Le Nigeria face à ses propres précédents

L’expérience n’est pas sans précédent au Nigeria. En mars 2025, Dangote avait déjà suspendu les ventes en naira dans des conditions similaires, avec retour partiel après renégociations.  Ce mouvement répétitif laisse penser que le dispositif actuel n’est pas durable en l’état, et que la balance entre structure de coûts et recettes est mal calibrée.

Le rôle des fluctuations du naira

La trajectoire du naira a été marquée par des épisodes de dévaluation brutale : entre juin 2023 et janvier 2024, certains rapports évoquent un passage de N450 à N1 600 pour un dollar dans certains segments du marché parallèle, bien que ces chiffres varient suivant les sources.  Une monnaie affaiblie réduit le coût réel des exportations mais accroît le coût des intrants importés, imposant un arbitrage délicat entre compétitivité externe et stabilité intérieure.

Certains analystes estiment que la dévaluation du naira a permis d’améliorer la balance des paiements nigériane, avec des réserves de change dépassant les 40 milliards de dollars à un moment donné.  Mais cette performance est fragile face aux chocs extérieurs.

Le secteur de la grande consommation : un indicateur révélateur

Les entreprises de consumer goods (biens de consommation) au Nigeria donnent une lecture particulièrement crue de la pression monétaire. Entre le premier semestre 2023 et la même période en 2024, leurs coûts opérationnels sont passés de 952,32 milliards de nairas à 1 580 milliards (augmentation de ~67 %) ; leurs charges financières nettes ont littéralement explosé, passant de 32,18 milliards à 465,11 milliards sur un trimestre, une hausse d’environ 1 345 %.  Cela reflète le poids du surcoût du financement et de l’importation dans un contexte de change instable.

Leçons régionales : vers une contagion ou une redéfinition ?
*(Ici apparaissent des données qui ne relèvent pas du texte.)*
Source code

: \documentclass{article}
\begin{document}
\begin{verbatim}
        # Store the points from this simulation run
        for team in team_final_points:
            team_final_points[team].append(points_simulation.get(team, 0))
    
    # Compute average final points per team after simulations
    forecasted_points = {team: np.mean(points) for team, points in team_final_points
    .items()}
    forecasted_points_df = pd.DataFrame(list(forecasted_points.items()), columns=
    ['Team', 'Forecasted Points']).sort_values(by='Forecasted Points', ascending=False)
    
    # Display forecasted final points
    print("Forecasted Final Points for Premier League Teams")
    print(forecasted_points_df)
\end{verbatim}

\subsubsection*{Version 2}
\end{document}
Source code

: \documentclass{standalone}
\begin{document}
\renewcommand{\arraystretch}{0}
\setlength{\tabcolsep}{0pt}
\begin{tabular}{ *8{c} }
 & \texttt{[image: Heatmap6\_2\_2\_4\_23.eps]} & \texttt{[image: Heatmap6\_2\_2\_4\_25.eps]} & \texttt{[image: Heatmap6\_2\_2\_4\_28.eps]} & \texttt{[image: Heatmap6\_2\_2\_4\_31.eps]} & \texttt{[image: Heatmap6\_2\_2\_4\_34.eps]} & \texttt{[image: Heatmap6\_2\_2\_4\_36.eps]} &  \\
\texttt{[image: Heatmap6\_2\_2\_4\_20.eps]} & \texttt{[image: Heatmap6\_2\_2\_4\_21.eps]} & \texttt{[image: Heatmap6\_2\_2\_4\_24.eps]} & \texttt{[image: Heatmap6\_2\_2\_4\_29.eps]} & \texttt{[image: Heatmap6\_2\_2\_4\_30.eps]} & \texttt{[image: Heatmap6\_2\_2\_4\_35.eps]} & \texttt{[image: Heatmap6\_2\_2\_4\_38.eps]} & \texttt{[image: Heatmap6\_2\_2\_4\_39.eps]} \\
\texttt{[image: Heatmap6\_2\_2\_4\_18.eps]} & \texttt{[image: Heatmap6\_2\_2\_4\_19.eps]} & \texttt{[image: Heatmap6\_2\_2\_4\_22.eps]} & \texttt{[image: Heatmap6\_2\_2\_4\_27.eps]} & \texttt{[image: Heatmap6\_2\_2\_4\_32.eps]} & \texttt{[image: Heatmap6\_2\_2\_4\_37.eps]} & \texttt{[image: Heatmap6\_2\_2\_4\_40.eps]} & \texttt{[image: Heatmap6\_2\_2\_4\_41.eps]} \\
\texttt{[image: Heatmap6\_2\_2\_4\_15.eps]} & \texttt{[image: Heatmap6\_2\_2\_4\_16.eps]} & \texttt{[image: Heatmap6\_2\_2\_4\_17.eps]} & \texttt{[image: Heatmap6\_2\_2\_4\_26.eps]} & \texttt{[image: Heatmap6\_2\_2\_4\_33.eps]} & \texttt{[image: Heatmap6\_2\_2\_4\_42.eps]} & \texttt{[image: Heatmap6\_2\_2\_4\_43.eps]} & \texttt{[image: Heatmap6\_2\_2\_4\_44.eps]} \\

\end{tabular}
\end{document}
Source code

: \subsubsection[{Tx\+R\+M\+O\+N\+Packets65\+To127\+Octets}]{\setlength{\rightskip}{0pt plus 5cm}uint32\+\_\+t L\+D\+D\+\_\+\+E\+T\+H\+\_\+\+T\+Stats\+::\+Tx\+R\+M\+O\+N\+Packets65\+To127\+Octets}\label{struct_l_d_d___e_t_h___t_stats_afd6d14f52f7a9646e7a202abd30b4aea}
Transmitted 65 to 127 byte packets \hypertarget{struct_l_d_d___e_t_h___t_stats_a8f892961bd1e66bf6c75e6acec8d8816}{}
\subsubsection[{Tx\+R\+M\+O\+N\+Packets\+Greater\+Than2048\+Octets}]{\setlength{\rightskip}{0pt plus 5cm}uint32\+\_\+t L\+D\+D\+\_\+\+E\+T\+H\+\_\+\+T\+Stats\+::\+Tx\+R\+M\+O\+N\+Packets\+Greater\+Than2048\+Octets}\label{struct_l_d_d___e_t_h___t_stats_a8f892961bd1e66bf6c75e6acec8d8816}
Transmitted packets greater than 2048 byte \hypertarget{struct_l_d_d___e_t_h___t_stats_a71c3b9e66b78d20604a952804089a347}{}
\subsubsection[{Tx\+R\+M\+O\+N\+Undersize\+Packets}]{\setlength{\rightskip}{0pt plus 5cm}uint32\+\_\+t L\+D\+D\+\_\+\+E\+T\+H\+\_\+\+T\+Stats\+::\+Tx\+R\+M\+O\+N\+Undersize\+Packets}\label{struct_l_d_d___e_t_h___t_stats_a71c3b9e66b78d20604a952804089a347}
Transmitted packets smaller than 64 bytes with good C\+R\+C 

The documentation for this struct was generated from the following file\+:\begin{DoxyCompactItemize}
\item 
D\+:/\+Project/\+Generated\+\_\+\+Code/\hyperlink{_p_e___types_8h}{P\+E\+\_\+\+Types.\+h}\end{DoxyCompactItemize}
La situation nigériane ne peut pas être isolée du contexte ouest-africain. Les pays voisins peuvent subir des effets de contrecoup, par exemple, via les échanges de carburants entre Nigeria et ses voisins, les flux de change ou la pression sur les monnaies locales qui suivent la trajectoire du naira.

Si le Nigeria renforce ses importations en devises pour son marché local, les pays frontaliers pourraient être tentés de renforcer leurs propres capacités ou d’imposer des barrières pour protéger leurs monnaies. En parallèle, les investisseurs souhaitant diversifier leurs risques pourraient reconsidérer l’attrait de la région.

Pourquoi est-ce important ?

La décision de Dangote de suspendre (puis brièvement reprendre) les ventes de carburant en naira dépasse largement le cadre d’une opération commerciale. Elle incarne une intersection critique entre trois piliers de la gouvernance macroéconomique : la souveraineté énergétique, la stabilité monétaire et la crédibilité institutionnelle.

Pour le Nigeria, l’enjeu est double. Premièrement, cette crise révèle que l’architecture monétaire nationale n’est pas suffisamment robuste pour absorber les chocs liés à l’import-export d’or noir. Deuxièmement, elle expose les tensions latentes entre les impératifs du marché (rendement, export) et les logiques d’intérêt public (accès local, maîtrise des prix). En cas d’érosion de la confiance, on court le risque d’une fuite des capitaux ou d’un désengagement des investisseurs sensibles au risque monétaire.

Sur le plan régional, une telle fragilité dans la plus grande économie ouest-africaine a des effets domino. Les pays importateurs de carburants ou dépendants des corridors commerciaux avec le Nigeria pourraient subir une inflation importée, des pressions sur leurs monnaies ou des ruptures d’approvisionnement. Dans un contexte déjà marqué par la volatilité sur les monnaies ouest-africaines (CFA, cedi, cfa B, etc.), cela peut accentuer les déséquilibres.

Enfin, pour un pays comme le Togo ou d’autres économies de la sous-région, l’enseignement est clair : la maîtrise de la chaîne valeur locale (production, raffinage, logistique) ne peut être dissociée d’une stratégie monétaire cohérente, stable et crédible. Le défi est de concevoir des mécanismes de transition énergétique et monétaire qui ne plongent pas la population dans le chaos des prix tout en maintenant l’attractivité pour les investisseurs. C’est dans cette tension difficile que l’avenir économique ouest-africain se joue.